→ Work instruction: Please give back each line below unchanged; none of the pictures should appear.

→ Provided records:

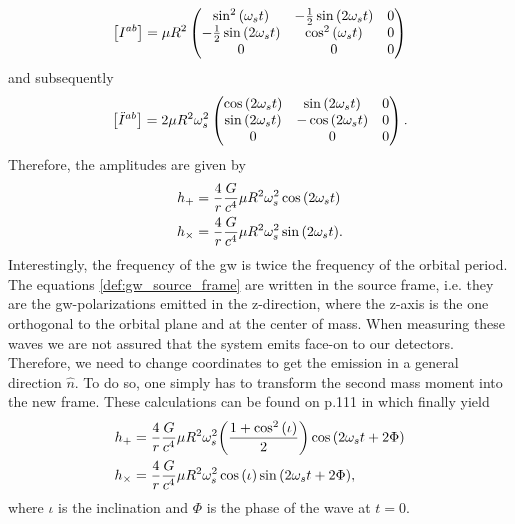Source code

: \begin{equation}\label{def:binary_system_second_mass_moment}
\left[ I^{ab}\right] = \mu R^2\begin{pmatrix}
		\sin^2{\left( \omega_s t \right)} & -\frac{1}{2}\sin{\left( 2\omega_s t \right)} & 0\\
		-\frac{1}{2}\sin{\left( 2\omega_s t \right)} & \cos^2{\left( \omega_s t \right)} & 0\\
		0 & 0 & 0
	\end{pmatrix}
\end{equation}
and subsequently
\begin{equation}\label{def:binary_system_second_mass_moment_time_derivative}
\left[ \ddot{I}^{ab}\right] = 2 \mu R^2\omega_s^2
	\begin{pmatrix}
		\cos{\left( 2\omega_s t \right)} & \sin{\left( 2\omega_s t \right)} & 0\\
		\sin{\left( 2\omega_s t \right)} & -\cos{\left( 2\omega_s t \right)} & 0\\
		0 & 0 & 0
	\end{pmatrix}.
\end{equation}
Therefore, the amplitudes are given by
\begin{align}\label{def:gw_source_frame}
h_+ &= \frac{4}{r}\frac{G}{c^4}\mu R^2 \omega_s^2\cos{\left( 2\omega_s t \right)}\nonumber\\
h_\times &= \frac{4}{r}\frac{G}{c^4}\mu R^2 \omega_s^2\sin{\left( 2\omega_s t \right)}.
\end{align}
Interestingly, the frequency of the \gls{gw} is twice the frequency of the orbital period.\\
The equations \eqref{def:gw_source_frame} are written in the source frame, i.e. they are the \gls{gw}-polarizations emitted in the z-direction, where the z-axis is the one orthogonal to the orbital plane and at the center of mass. When measuring these waves we are not assured that the system emits face-on to our detectors. Therefore, we need to change coordinates to get the emission in a general direction $\hat{n}$. To do so, one simply has to transform the second mass moment into the new frame. These calculations can be found on p.111 in \cite{gwv1} which finally yield
\begin{align}\label{def:gw_travel_direction}
h_+ &= \frac{4}{r}\frac{G}{c^4}\mu R^2 \omega_s^2{\left( \frac{1+\cos^2{\left( \iota \right)}}{2} \right)}\cos{\left( 2\omega_s t+2\Phi \right)}\nonumber\\
h_\times &= \frac{4}{r}\frac{G}{c^4}\mu R^2 \omega_s^2\cos{\left( \iota \right)}\sin{\left( 2\omega_s t+2\Phi \right)},
\end{align}
where $\iota$ is the inclination and $\Phi$ is the phase of the wave at $t=0$.\medskip\\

→ Task answer:
Source code

: \begin{equation}\label{def:binary_system_second_mass_moment}
\left[ I^{ab}\right] = \mu R^2\begin{pmatrix}
		\sin^2{\left( \omega_s t \right)} & -\frac{1}{2}\sin{\left( 2\omega_s t \right)} & 0\\
		-\frac{1}{2}\sin{\left( 2\omega_s t \right)} & \cos^2{\left( \omega_s t \right)} & 0\\
		0 & 0 & 0
	\end{pmatrix}
\end{equation}
and subsequently
\begin{equation}\label{def:binary_system_second_mass_moment_time_derivative}
\left[ \ddot{I}^{ab}\right] = 2 \mu R^2\omega_s^2
	\begin{pmatrix}
		\cos{\left( 2\omega_s t \right)} & \sin{\left( 2\omega_s t \right)} & 0\\
		\sin{\left( 2\omega_s t \right)} & -\cos{\left( 2\omega_s t \right)} & 0\\
		0 & 0 & 0
	\end{pmatrix}.
\end{equation}
Therefore, the amplitudes are given by
\begin{align}\label{def:gw_source_frame}
h_+ &= \frac{4}{r}\frac{G}{c^4}\mu R^2 \omega_s^2\cos{\left( 2\omega_s t \right)}\nonumber\\
h_\times &= \frac{4}{r}\frac{G}{c^4}\mu R^2 \omega_s^2\sin{\left( 2\omega_s t \right)}.
\end{align}
Interestingly, the frequency of the \gls{gw} is twice the frequency of the orbital period.\\
The equations \eqref{def:gw_source_frame} are written in the source frame, i.e. they are the \gls{gw}-polarizations emitted in the z-direction, where the z-axis is the one orthogonal to the orbital plane and at the center of mass. When measuring these waves we are not assured that the system emits face-on to our detectors. Therefore, we need to change coordinates to get the emission in a general direction $\hat{n}$. To do so, one simply has to transform the second mass moment into the new frame. These calculations can be found on p.111 in \cite{gwv1} which finally yield
\begin{align}\label{def:gw_travel_direction}
h_+ &= \frac{4}{r}\frac{G}{c^4}\mu R^2 \omega_s^2{\left( \frac{1+\cos^2{\left( \iota \right)}}{2} \right)}\cos{\left( 2\omega_s t+2\Phi \right)}\nonumber\\
h_\times &= \frac{4}{r}\frac{G}{c^4}\mu R^2 \omega_s^2\cos{\left( \iota \right)}\sin{\left( 2\omega_s t+2\Phi \right)},
\end{align}
where $\iota$ is the inclination and $\Phi$ is the phase of the wave at $t=0$.\medskip\\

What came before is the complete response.